## INSTRUCTIONS TO FOLLOW
Leave the images out, and copy each of the records below exactly.
[MATERIAL SUPPLIED Boundary: Start]
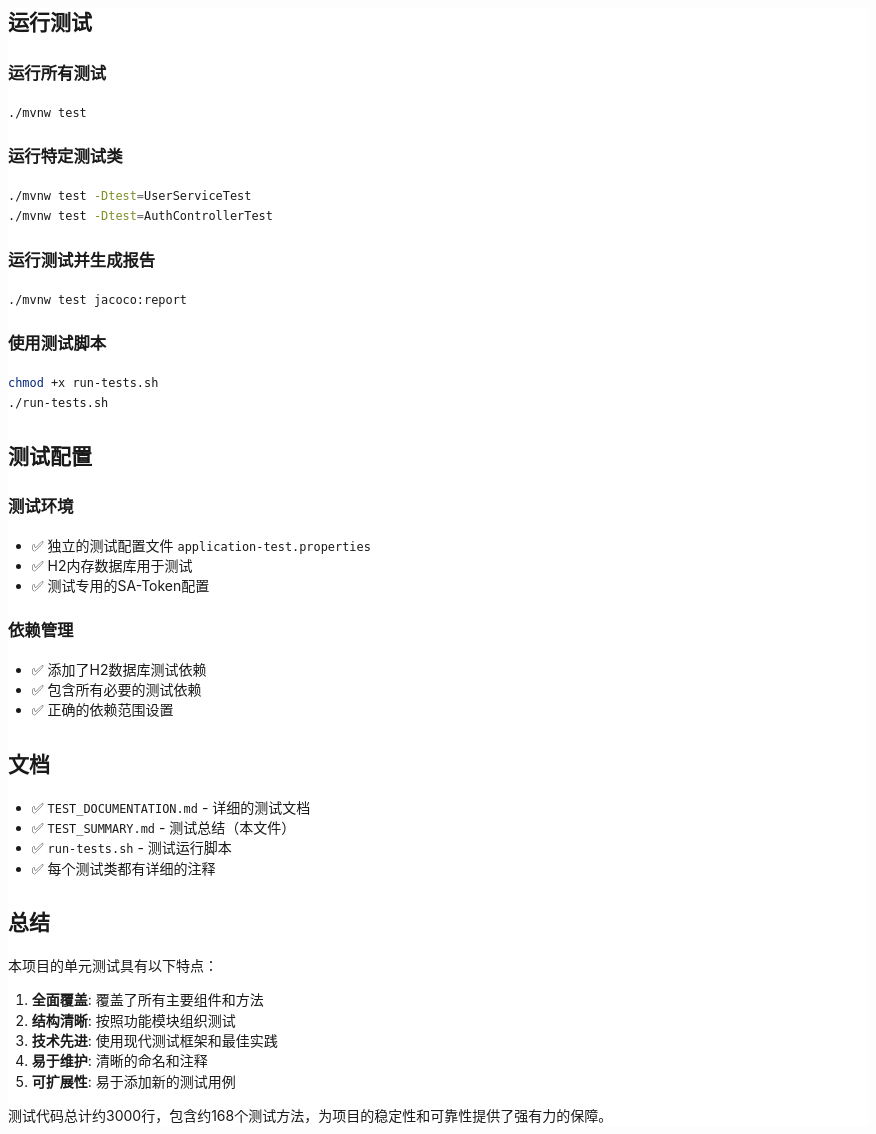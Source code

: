## 运行测试

### 运行所有测试
```bash
./mvnw test
```

### 运行特定测试类
```bash
./mvnw test -Dtest=UserServiceTest
./mvnw test -Dtest=AuthControllerTest
```

### 运行测试并生成报告
```bash
./mvnw test jacoco:report
```

### 使用测试脚本
```bash
chmod +x run-tests.sh
./run-tests.sh
```

## 测试配置

### 测试环境
- ✅ 独立的测试配置文件 `application-test.properties`
- ✅ H2内存数据库用于测试
- ✅ 测试专用的SA-Token配置

### 依赖管理
- ✅ 添加了H2数据库测试依赖
- ✅ 包含所有必要的测试依赖
- ✅ 正确的依赖范围设置

## 文档

- ✅ `TEST_DOCUMENTATION.md` - 详细的测试文档
- ✅ `TEST_SUMMARY.md` - 测试总结（本文件）
- ✅ `run-tests.sh` - 测试运行脚本
- ✅ 每个测试类都有详细的注释

## 总结

本项目的单元测试具有以下特点：

1. **全面覆盖**: 覆盖了所有主要组件和方法
2. **结构清晰**: 按照功能模块组织测试
3. **技术先进**: 使用现代测试框架和最佳实践
4. **易于维护**: 清晰的命名和注释
5. **可扩展性**: 易于添加新的测试用例

测试代码总计约3000行，包含约168个测试方法，为项目的稳定性和可靠性提供了强有力的保障。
[MATERIAL SUPPLIED Boundary: End]
## RESULT FOR THIS TASK
Source code

:## 运行测试

### 运行所有测试
```bash
./mvnw test
```

### 运行特定测试类
```bash
./mvnw test -Dtest=UserServiceTest
./mvnw test -Dtest=AuthControllerTest
```

### 运行测试并生成报告
```bash
./mvnw test jacoco:report
```

### 使用测试脚本
```bash
chmod +x run-tests.sh
./run-tests.sh
```

## 测试配置

### 测试环境
- ✅ 独立的测试配置文件 `application-test.properties`
- ✅ H2内存数据库用于测试
- ✅ 测试专用的SA-Token配置

### 依赖管理
- ✅ 添加了H2数据库测试依赖
- ✅ 包含所有必要的测试依赖
- ✅ 正确的依赖范围设置

## 文档

- ✅ `TEST_DOCUMENTATION.md` - 详细的测试文档
- ✅ `TEST_SUMMARY.md` - 测试总结（本文件）
- ✅ `run-tests.sh` - 测试运行脚本
- ✅ 每个测试类都有详细的注释

## 总结

本项目的单元测试具有以下特点：

1. **全面覆盖**: 覆盖了所有主要组件和方法
2. **结构清晰**: 按照功能模块组织测试
3. **技术先进**: 使用现代测试框架和最佳实践
4. **易于维护**: 清晰的命名和注释
5. **可扩展性**: 易于添加新的测试用例

测试代码总计约3000行，包含约168个测试方法，为项目的稳定性和可靠性提供了强有力的保障。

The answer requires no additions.